Alors que Lola, jeune fille transgenre de 18 ans, apprend qu’elle va enfin pouvoir se faire opérer, sa mère, qui devait la soutenir financièrement, décède. Afin de respecter ses dernières volontés, Lola et son père, qui ne se sont pas vus depuis deux ans et que tout oppose, sont obligés de se rendre jusqu’à la côte belge. En chemin, ils réaliseront que l’issue du voyage n’est peut-être pas celle à laquelle ils s’attendaient…

Affiche LolaUn an après le film de Lukas Dhont ‘’Girl’’ qui n’était pas une histoire conflictuelle entre le père et son fils en pleine transformation physique et qui rêvait de devenir ‘’danseuse étoile’’, nous avons ici le cas inverse où le père n’accepte pas le changement de son enfant.

Saluons le travail du réalisateur belge Laurent Micheli qui aborde avec une grande délicatesse les difficiles retrouvailles entre une jeune fille transgenre et un père, dans l’incapacité de faire le deuil du fils qu’il a eu. Avec tact et une sensibilité de tous les instants, cela sans aucun jugement, nous assistons à un drame bouleversant transcendé par les magistrales compositions des deux comédiens.
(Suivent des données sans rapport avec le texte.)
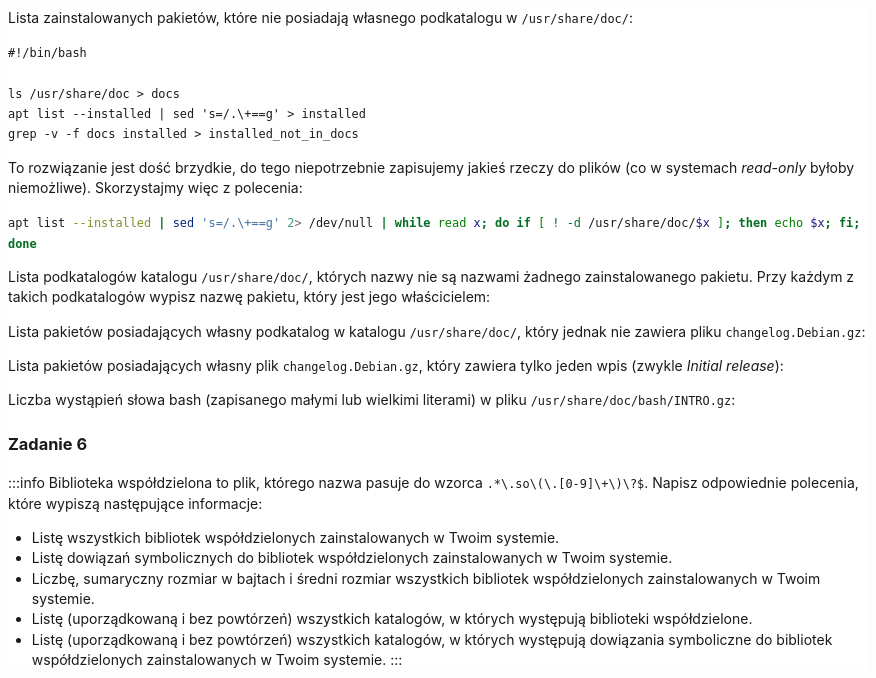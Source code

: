 Lista zainstalowanych pakietów, które nie posiadają własnego podkatalogu w `/usr/share/doc/`:

```bash=
#!/bin/bash

ls /usr/share/doc > docs
apt list --installed | sed 's=/.\+==g' > installed
grep -v -f docs installed > installed_not_in_docs
```

To rozwiązanie jest dość brzydkie, do tego niepotrzebnie zapisujemy jakieś rzeczy do plików (co w systemach *read-only* byłoby niemożliwe). Skorzystajmy więc z polecenia:

```bash 
apt list --installed | sed 's=/.\+==g' 2> /dev/null | while read x; do if [ ! -d /usr/share/doc/$x ]; then echo $x; fi; done
```

Lista podkatalogów katalogu `/usr/share/doc/`, których nazwy nie są nazwami żadnego zainstalowanego pakietu. Przy każdym z takich podkatalogów wypisz nazwę pakietu, który jest jego właścicielem:

```bash=

```

Lista pakietów posiadających własny podkatalog w katalogu ``/usr/share/doc/``, który jednak nie zawiera pliku `changelog.Debian.gz`:

```bash=

```

Lista pakietów posiadających własny plik `changelog.Debian.gz`, który zawiera tylko jeden wpis (zwykle *Initial release*):

```bash=

```

Liczba wystąpień słowa bash (zapisanego małymi lub wielkimi literami) w pliku `/usr/share/doc/bash/INTRO.gz`:

```bash=

```

### Zadanie 6

:::info
Biblioteka współdzielona to plik, którego nazwa pasuje do wzorca `.*\.so\(\.[0-9]\+\)\?$`. Napisz odpowiednie polecenia, które wypiszą następujące informacje:

* Listę wszystkich bibliotek współdzielonych zainstalowanych w Twoim systemie.
* Listę dowiązań symbolicznych do bibliotek współdzielonych zainstalowanych w Twoim systemie.
* Liczbę, sumaryczny rozmiar w bajtach i średni rozmiar wszystkich bibliotek współdzielonych zainstalowanych w Twoim systemie.
* Listę (uporządkowaną i bez powtórzeń) wszystkich katalogów, w których występują biblioteki współdzielone.
* Listę (uporządkowaną i bez powtórzeń) wszystkich katalogów, w których występują dowiązania symboliczne do bibliotek współdzielonych zainstalowanych w Twoim systemie.
:::
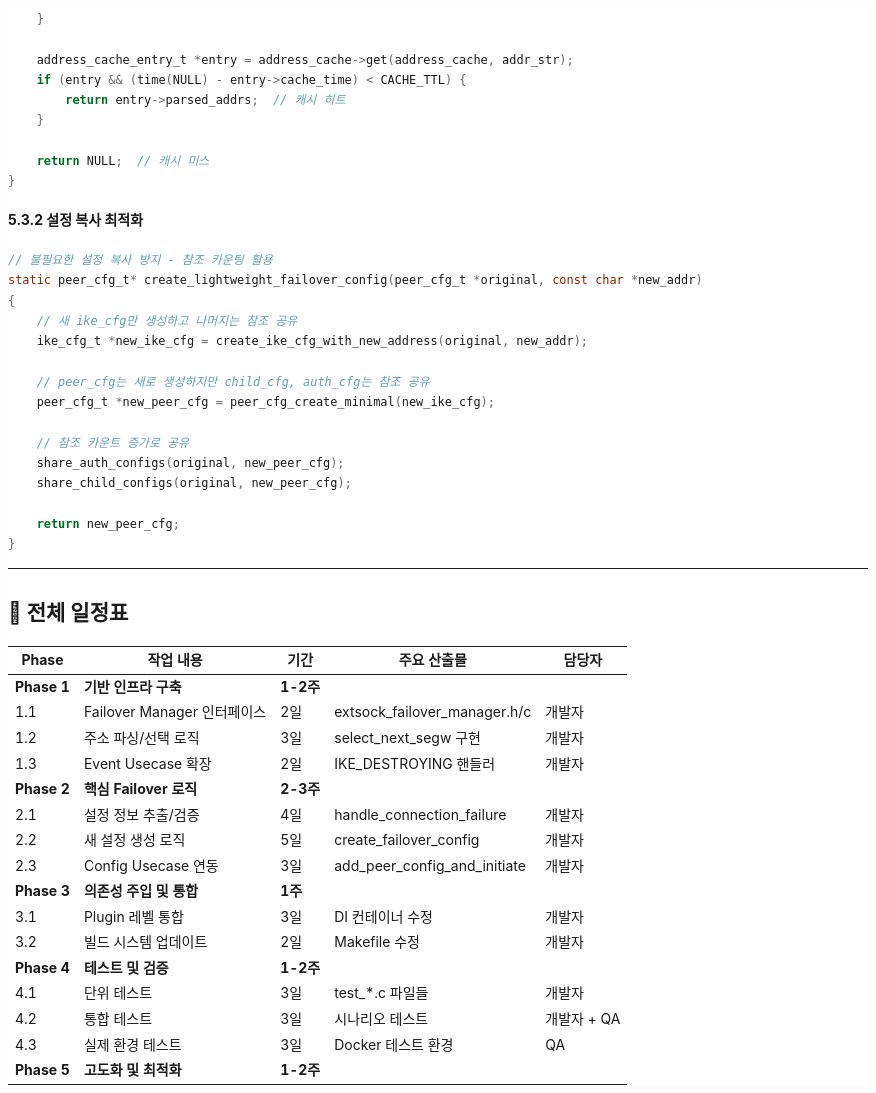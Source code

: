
 ```c
    }
    
    address_cache_entry_t *entry = address_cache->get(address_cache, addr_str);
    if (entry && (time(NULL) - entry->cache_time) < CACHE_TTL) {
        return entry->parsed_addrs;  // 캐시 히트
    }
    
    return NULL;  // 캐시 미스
}
```

#### 5.3.2 설정 복사 최적화
```c
// 불필요한 설정 복사 방지 - 참조 카운팅 활용
static peer_cfg_t* create_lightweight_failover_config(peer_cfg_t *original, const char *new_addr)
{
    // 새 ike_cfg만 생성하고 나머지는 참조 공유
    ike_cfg_t *new_ike_cfg = create_ike_cfg_with_new_address(original, new_addr);
    
    // peer_cfg는 새로 생성하지만 child_cfg, auth_cfg는 참조 공유
    peer_cfg_t *new_peer_cfg = peer_cfg_create_minimal(new_ike_cfg);
    
    // 참조 카운트 증가로 공유
    share_auth_configs(original, new_peer_cfg);
    share_child_configs(original, new_peer_cfg);
    
    return new_peer_cfg;
}
```

---

## 📅 전체 일정표

| Phase | 작업 내용 | 기간 | 주요 산출물 | 담당자 |
|-------|----------|------|-------------|--------|
| **Phase 1** | **기반 인프라 구축** | **1-2주** | | |
| 1.1 | Failover Manager 인터페이스 | 2일 | extsock_failover_manager.h/c | 개발자 |
| 1.2 | 주소 파싱/선택 로직 | 3일 | select_next_segw 구현 | 개발자 |
| 1.3 | Event Usecase 확장 | 2일 | IKE_DESTROYING 핸들러 | 개발자 |
| **Phase 2** | **핵심 Failover 로직** | **2-3주** | | |
| 2.1 | 설정 정보 추출/검증 | 4일 | handle_connection_failure | 개발자 |
| 2.2 | 새 설정 생성 로직 | 5일 | create_failover_config | 개발자 |
| 2.3 | Config Usecase 연동 | 3일 | add_peer_config_and_initiate | 개발자 |
| **Phase 3** | **의존성 주입 및 통합** | **1주** | | |
| 3.1 | Plugin 레벨 통합 | 3일 | DI 컨테이너 수정 | 개발자 |
| 3.2 | 빌드 시스템 업데이트 | 2일 | Makefile 수정 | 개발자 |
| **Phase 4** | **테스트 및 검증** | **1-2주** | | |
| 4.1 | 단위 테스트 | 3일 | test_*.c 파일들 | 개발자 |
| 4.2 | 통합 테스트 | 3일 | 시나리오 테스트 | 개발자 + QA |
| 4.3 | 실제 환경 테스트 | 3일 | Docker 테스트 환경 | QA |
| **Phase 5** | **고도화 및 최적화** | **1-2주** | | |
La très prometteuse actrice, elle-même transgenre, Mya Bollaers se montre aussi juste que prometteuse pour son premier rôle et nous avons de l’empathie pour sa révolte et son souhait de devenir simplement une fille, sans autre ambition. Nous comprenons la démarche de Lola et moins celle de son père interprété par Benoît Magimel, impressionnant de nuances dans le rôle monolithique du père bourru. Il trouve sans doute là un de ses plus grands rôles et sans doute pas le plus facile. Et même si nous n’avons pas, dans ce film,  vraiment de sympathie pour ce père, Benoît Maginel nous prouve encore une fois que le charisme ne s’apprend pas dans les écoles de théâtre.
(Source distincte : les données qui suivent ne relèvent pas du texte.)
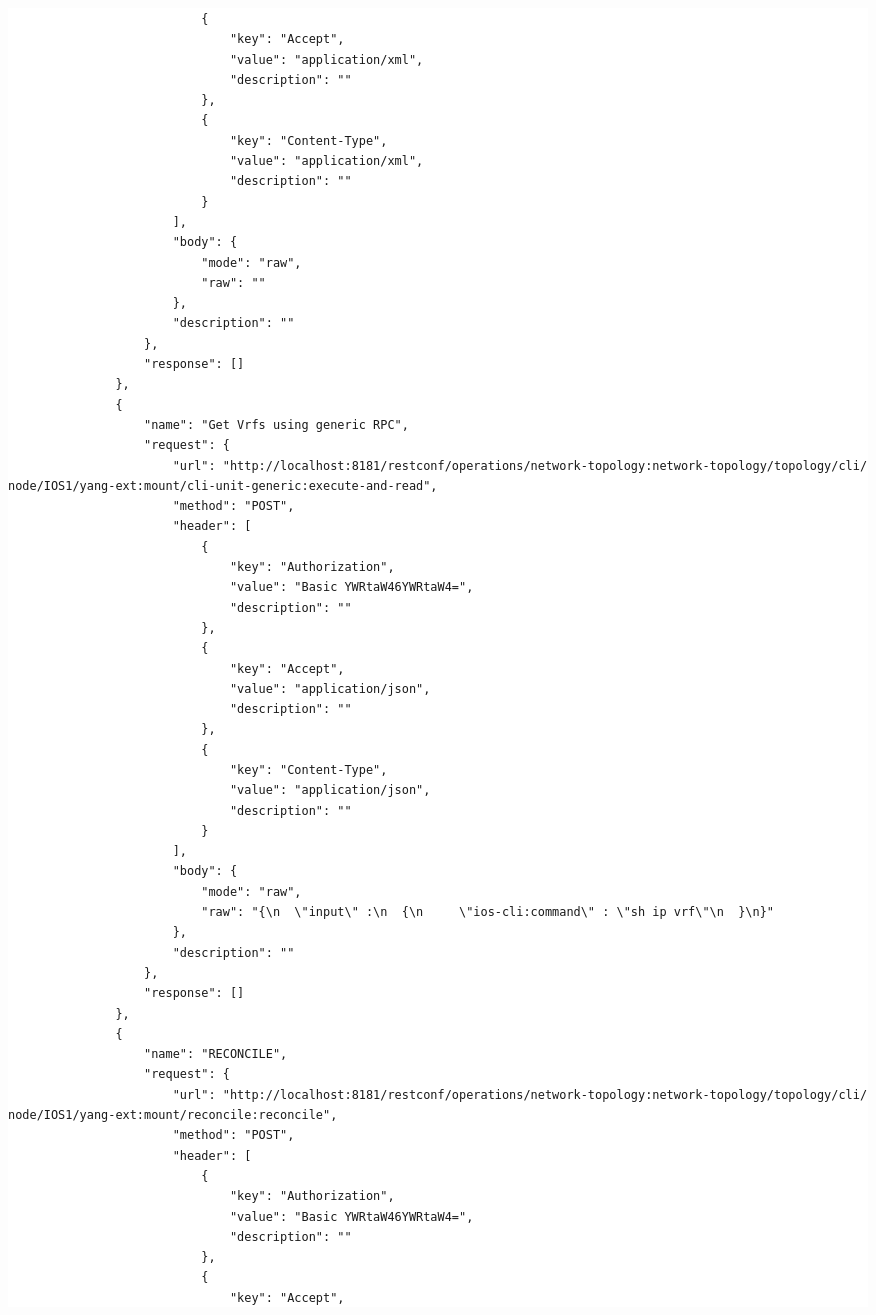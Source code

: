                                {
                                   "key": "Accept",
                                   "value": "application/xml",
                                   "description": ""
                               },
                               {
                                   "key": "Content-Type",
                                   "value": "application/xml",
                                   "description": ""
                               }
                           ],
                           "body": {
                               "mode": "raw",
                               "raw": ""
                           },
                           "description": ""
                       },
                       "response": []
                   },
                   {
                       "name": "Get Vrfs using generic RPC",
                       "request": {
                           "url": "http://localhost:8181/restconf/operations/network-topology:network-topology/topology/cli/node/IOS1/yang-ext:mount/cli-unit-generic:execute-and-read",
                           "method": "POST",
                           "header": [
                               {
                                   "key": "Authorization",
                                   "value": "Basic YWRtaW46YWRtaW4=",
                                   "description": ""
                               },
                               {
                                   "key": "Accept",
                                   "value": "application/json",
                                   "description": ""
                               },
                               {
                                   "key": "Content-Type",
                                   "value": "application/json",
                                   "description": ""
                               }
                           ],
                           "body": {
                               "mode": "raw",
                               "raw": "{\n  \"input\" :\n  {\n     \"ios-cli:command\" : \"sh ip vrf\"\n  }\n}"
                           },
                           "description": ""
                       },
                       "response": []
                   },
                   {
                       "name": "RECONCILE",
                       "request": {
                           "url": "http://localhost:8181/restconf/operations/network-topology:network-topology/topology/cli/node/IOS1/yang-ext:mount/reconcile:reconcile",
                           "method": "POST",
                           "header": [
                               {
                                   "key": "Authorization",
                                   "value": "Basic YWRtaW46YWRtaW4=",
                                   "description": ""
                               },
                               {
                                   "key": "Accept",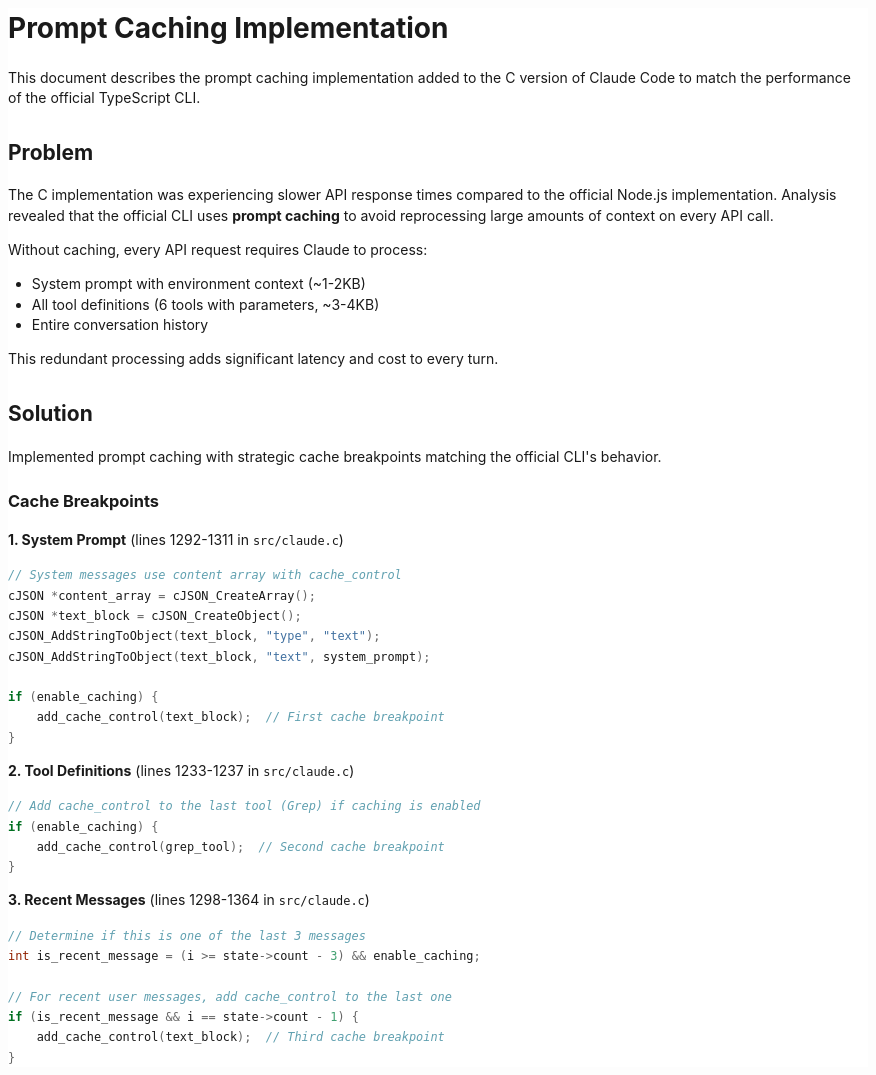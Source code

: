 # Prompt Caching Implementation

This document describes the prompt caching implementation added to the C version of Claude Code to match the performance of the official TypeScript CLI.

## Problem

The C implementation was experiencing slower API response times compared to the official Node.js implementation. Analysis revealed that the official CLI uses **prompt caching** to avoid reprocessing large amounts of context on every API call.

Without caching, every API request requires Claude to process:
- System prompt with environment context (~1-2KB)
- All tool definitions (6 tools with parameters, ~3-4KB)
- Entire conversation history

This redundant processing adds significant latency and cost to every turn.

## Solution

Implemented prompt caching with strategic cache breakpoints matching the official CLI's behavior.

### Cache Breakpoints

**1. System Prompt** (lines 1292-1311 in `src/claude.c`)
```c
// System messages use content array with cache_control
cJSON *content_array = cJSON_CreateArray();
cJSON *text_block = cJSON_CreateObject();
cJSON_AddStringToObject(text_block, "type", "text");
cJSON_AddStringToObject(text_block, "text", system_prompt);

if (enable_caching) {
    add_cache_control(text_block);  // First cache breakpoint
}
```

**2. Tool Definitions** (lines 1233-1237 in `src/claude.c`)
```c
// Add cache_control to the last tool (Grep) if caching is enabled
if (enable_caching) {
    add_cache_control(grep_tool);  // Second cache breakpoint
}
```

**3. Recent Messages** (lines 1298-1364 in `src/claude.c`)
```c
// Determine if this is one of the last 3 messages
int is_recent_message = (i >= state->count - 3) && enable_caching;

// For recent user messages, add cache_control to the last one
if (is_recent_message && i == state->count - 1) {
    add_cache_control(text_block);  // Third cache breakpoint
}
```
En tout cas, leur duo fonctionne magnifiquement et nous apprécions la belle digression de la scène dans la boite de nuit et la « maison de plaisirs » dirigée par une patronne, l'excellente Els Deceukelier, d’une grande humanité qui ne prend pas parti et se tient à l’écoute de Lola et son père ; un petit rôle mais important pour ses dialogues. Une scène qui nous offre un moment, disons-le, de douceur bienvenue.

Alors, même si le père et son enfant semblent ne pouvoir se rejoindre et n’ont à priori rien en commun, on reste sur une note d'espoir et on leur souhaite, pourquoi pas, un avenir commun. C’est réellement un très beau film, attachant, tout en intelligence et sobriété, parfaitement bien écrit et mis en scène, à l’interprétation irréprochable.

Une belle surprise, une ode à la tolérance qui nous montre que notre rôle de parent ne peut se limiter à ce que nous croyons être le mieux pour nos enfants. Freud disait à une mère qui lui demandait comment élever son enfant. « Quoi que vous fassiez, vous ferez mal. » Il sous-entendait, pas de leçon de morale, pas de tabou, de l’écoute, de la discussion, de l’explication…

Opinion des gens :
Presse (20 critiques) – 100% de positif dont 10% de 5/5 et 45% de 4/5.
Spectateurs (30 critiques) – 80% de positif dont 18% de 5/5 et 38% de 4/5 et en négatif 17% de passable et 3% de mauvais.
Notation (160 personnes) – 72% ont aimé le film.

Nationalité : Belge (Flamand), Français. Genre : Drame, comédie, famille.